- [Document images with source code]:
┌──

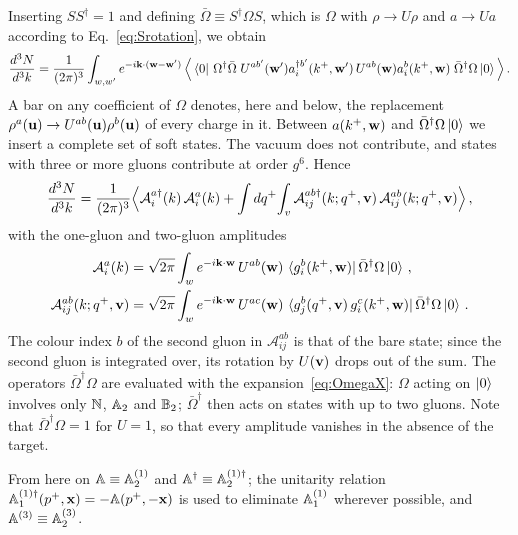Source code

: Inserting $SS^\dagger=1$ and defining $\bar\Omega\equiv S^\dagger\Omega S$, which is $\Omega$ with $\rho\to U\rho$ and $a\to Ua$ according to Eq.~\eqref{eq:Srotation}, we obtain
\begin{align}
\frac{d^3N}{d^3k}=\frac{1}{(2\pi)^3}\int_{w,w'}e^{-i\mathbf{k}\cdot(\mathbf{w}-\mathbf{w}')}\,\Big\langle\bra0\,\Omega^\dagger\bar\Omega\;U^{ab'}(\mathbf{w}')a^{\dagger b'}_i(k^+,\mathbf{w}')\,U^{ab}(\mathbf{w})a^b_i(k^+,\mathbf{w})\;\bar\Omega^\dagger\Omega\ket0\Big\rangle\,.
\end{align}
A bar on any coefficient of $\Omega$ denotes, here and below, the replacement $\rho^a(\mathbf{u})\to U^{ab}(\mathbf{u})\rho^b(\mathbf{u})$ of every charge in it. Between $a(k^+,\mathbf{w})$ and $\bar\Omega^\dagger\Omega\ket0$ we insert a complete set of soft states. The vacuum does not contribute, and states with three or more gluons contribute at order $g^6$. Hence
\begin{align}\label{eq:N_amplitudes}
\frac{d^3N}{d^3k}=\frac{1}{(2\pi)^3}\Big\langle\mathcal A^{a\dagger}_i(k)\,\mathcal A^a_i(k)+\int dq^+\!\int_{v}\mathcal A^{ab\dagger}_{ij}(k;q^+,\mathbf{v})\,\mathcal A^{ab}_{ij}(k;q^+,\mathbf{v})\Big\rangle\,,
\end{align}
with the one-gluon and two-gluon amplitudes
\begin{align}\label{eq:amplitudes_def}
\mathcal A^a_i(k)&=\sqrt{2\pi}\int_{w}e^{-i\mathbf{k}\cdot\mathbf{w}}\,U^{ab}(\mathbf{w})\,\bra{g^b_i(k^+,\mathbf{w})}\bar\Omega^\dagger\Omega\ket0\,,\notag\\
\mathcal A^{ab}_{ij}(k;q^+,\mathbf{v})&=\sqrt{2\pi}\int_{w}e^{-i\mathbf{k}\cdot\mathbf{w}}\,U^{ac}(\mathbf{w})\,\bra{g^b_j(q^+,\mathbf{v})\,g^c_i(k^+,\mathbf{w})}\bar\Omega^\dagger\Omega\ket0\,.
\end{align}
The colour index $b$ of the second gluon in $\mathcal A^{ab}_{ij}$ is that of the bare state; since the second gluon is integrated over, its rotation by $U(\mathbf{v})$ drops out of the sum. The operators $\bar\Omega^\dagger\Omega$ are evaluated with the expansion~\eqref{eq:OmegaX}: $\Omega$ acting on $\ket0$ involves only $\mathbb{N}$, $\mathbb{A}_2$ and $\mathbb{B}_2$; $\bar\Omega^\dagger$ then acts on states with up to two gluons. Note that $\bar\Omega^\dagger\Omega=1$ for $U=1$, so that every amplitude vanishes in the absence of the target.

From here on $\mathbb{A}\equiv\mathbb{A}^{(1)}_2$ and $\mathbb{A}^\dagger\equiv\mathbb{A}^{(1)\dagger}_2$; the unitarity relation $\mathbb{A}^{(1)\dagger}_1(p^+,\mathbf{x})=-\mathbb{A}(p^+,-\mathbf{x})$ is used to eliminate $\mathbb{A}^{(1)}_1$ wherever possible, and $\mathbb{A}^{(3)}\equiv\mathbb{A}^{(3)}_2$.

└──

- [Problem details]: For each line in the records that holds "begin", show that line as it stands.

- [Your response]:
\begin{align}
\begin{align}\label{eq:N_amplitudes}
\begin{align}\label{eq:amplitudes_def}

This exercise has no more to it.